Buffett starts up bond insurer to rival MBIA, Ambac
By Jonathan Stempel
NEW YORK (Reuters) - Warren Buffett's Berkshire Hathaway Inc <BRKa.N> <BRKb.N> is starting a bond insurer that would help state and local governments lower their borrowing costs, and is likely to lure business from established rivals struggling with credit market turmoil.
The new insurer, Berkshire Hathaway Assurance Corp, received a license to operate from New York state's insurance department on Friday, department spokesman David Neustadt said.
Buffett's entry puts pressure on the largest bond insurers, MBIA Inc <MBI.N> and Ambac Financial Group Inc <ABK.N>, whose shares sank a respective 15.9 percent and 13.8 percent after Buffett revealed his plans. MBIA shares touched a 13-year low.
Credit rating agencies are reviewing their ratings on concern they won't be able to cover losses on bonds they guarantee. Berkshire has "triple-A" ratings, and expects the new unit to earn the same rating. It plans to expand the unit into California, Florida, Illinois, Texas and Puerto Rico.
"Berkshire provides the municipal finance industry with a lifeline," said Sean Egan, head of the ratings desk at Egan-Jones Ratings Co in Philadelphia. "The industry will be able to turn to a truly triple-A credit. Many investors are likely to demand that bonds are backed by Berkshire."
MBIA and Ambac did not return requests for comment. The Wall Street Journal earlier reported the creation of the new Berkshire unit.
Issuers welcomed Buffett's foray into the bond insurance industry, whose members guarantee about $2.5 trillion of debt.
"The more the merrier," said David Bryant, treasurer at the Chicago Board of Education. "The more price competition and credit quality, the better for us."
MBIA shares closed $3.53 lower at $18.74, after earlier falling to $18.43, their lowest since December 1994. Ambac shares fell $4.02 to $25.12. The shares are down a respective 74 percent and 72 percent this year. Berkshire's Class A shares rose $3,300 to $141,100.

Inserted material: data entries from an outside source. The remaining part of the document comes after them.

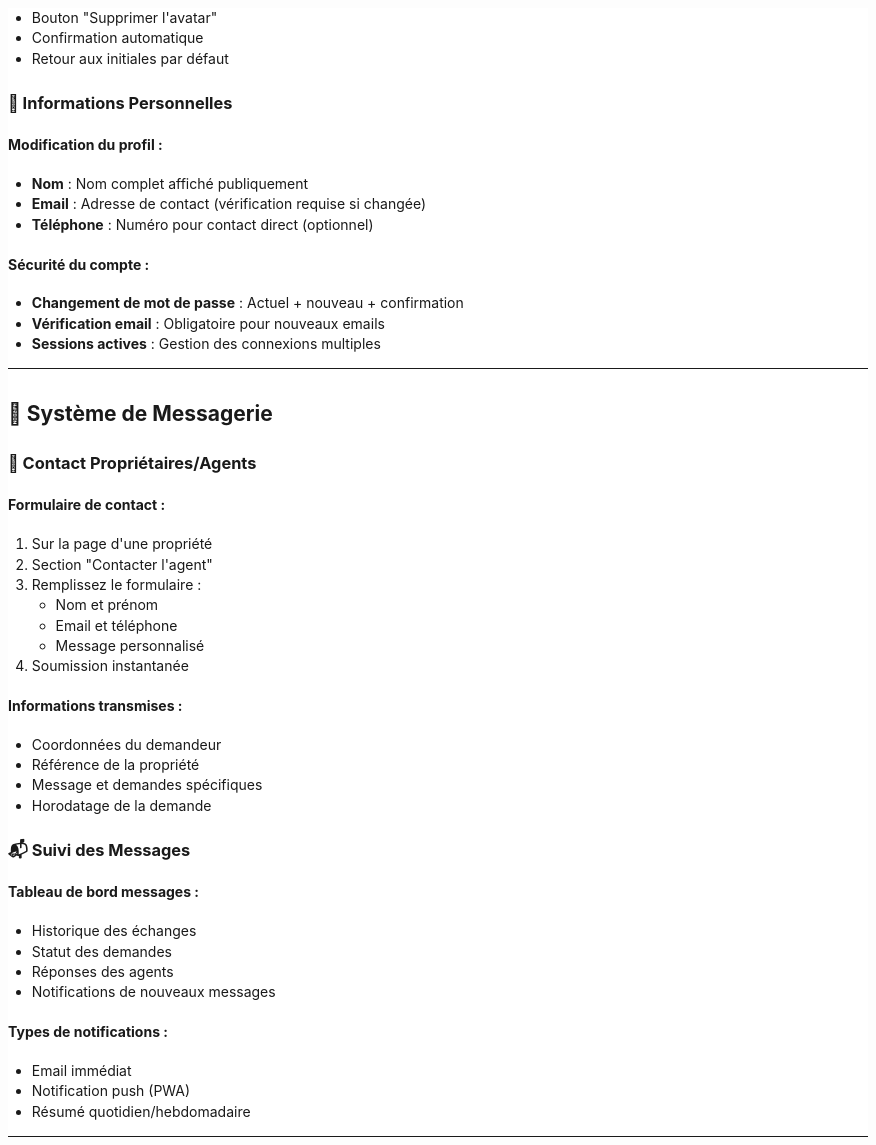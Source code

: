 -   Bouton "Supprimer l'avatar"
-   Confirmation automatique
-   Retour aux initiales par défaut

### 📧 Informations Personnelles

#### **Modification du profil :**

-   **Nom** : Nom complet affiché publiquement
-   **Email** : Adresse de contact (vérification requise si changée)
-   **Téléphone** : Numéro pour contact direct (optionnel)

#### **Sécurité du compte :**

-   **Changement de mot de passe** : Actuel + nouveau + confirmation
-   **Vérification email** : Obligatoire pour nouveaux emails
-   **Sessions actives** : Gestion des connexions multiples

---

## 💬 Système de Messagerie

### 📨 Contact Propriétaires/Agents

#### **Formulaire de contact :**

1. Sur la page d'une propriété
2. Section "Contacter l'agent"
3. Remplissez le formulaire :
    - Nom et prénom
    - Email et téléphone
    - Message personnalisé
4. Soumission instantanée

#### **Informations transmises :**

-   Coordonnées du demandeur
-   Référence de la propriété
-   Message et demandes spécifiques
-   Horodatage de la demande

### 📬 Suivi des Messages

#### **Tableau de bord messages :**

-   Historique des échanges
-   Statut des demandes
-   Réponses des agents
-   Notifications de nouveaux messages

#### **Types de notifications :**

-   Email immédiat
-   Notification push (PWA)
-   Résumé quotidien/hebdomadaire

---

Separately, Omaha, Nebraska-based Berkshire agreed a deal to buy the NRG NV reinsurance unit of ING Groep NV <ING.AS> <ING.N> for about 300 million euros ($442 million). The Dutch bank expects to take a 100 million-euro ($147 million) loss from the sale, set to close in the first half of 2008.
RIVALS FACE PRESSURE
Municipal issuers finance such things as hospitals, road construction, schools, sewer systems and sports facilities.
They often seek bond insurance to reduce the perceived risk of owning their debt. That can attract more investors, resulting in lower borrowing costs and saving taxpayers money.
"We can't guarantee everything, and we will not take risk beyond what's prudent for us," Buffett said in an interview with the Journal.
He said he capitalized the new business at $105 million and will commit "quite a bit of capital if we like the business," but maintain "a capital ratio that's stronger than anybody's."
Rachel Baum, finance director of Miami-Dade County in Florida, said: "If it is well-capitalized, and people in the investment community will accept it, we are for it."
Berkshire owns more than 70 businesses, including auto insurer Geico Corp and reinsurer General Re Corp. It said it ended September with $47.08 billion of cash.
Fitch Ratings last week said MBIA and Ambac may lose their triple-A credit ratings, after the former shocked investors by revealing it had guaranteed $8.1 billion of particularly risky mortgage debt.
A smaller bond insurer, ACA Capital Holdings Inc <ACA.N>, is struggling for survival after last week ceding control of much of its business to Maryland regulators.
"Having new entrants in the market ... is a very positive development," New York's state insurance superintendent, Eric Dinallo, said in a statement. "That is why the (insurance) department expedited the licensing."
Ajit Jain, who runs much of Berkshire's insurance operations, will run the new Berkshire unit, the Journal said. Analysts consider Jain one of the top candidates to eventually replace Buffett, 77, at the helm of Berkshire.
Buffett told the Journal the new unit would charge more than competitors because of the "moral hazard" that issuers might take advantage of the insurance to borrow too much. This would saddle insurers with a greater risk of default.
"If you're an issuer, you might pay more for Berkshire, because investors will be more comfortable they will be repaid if something happens," said Rob Haines, senior insurance analyst at CreditSights Inc.
Buffett, often called the world's greatest investor, is known for taking large business and investment risks.
He has said, for example, that Berkshire is willing to suffer a $6 billion insurance loss on a single storm. The company was able to boost premiums following Hurricane Katrina after weaker rivals reduced underwriting risk.
Buffett said the new insurance unit will avoid investing in structured products, including bonds backed by assets such as mortgages and credit-card receipts.
"Berkshire will be a formidable competitor, and take market share," Haines said. "Its entry is a big vote of confidence in the bond insurance business. It suggests the business remains viable, even with the problems MBIA and Ambac have had."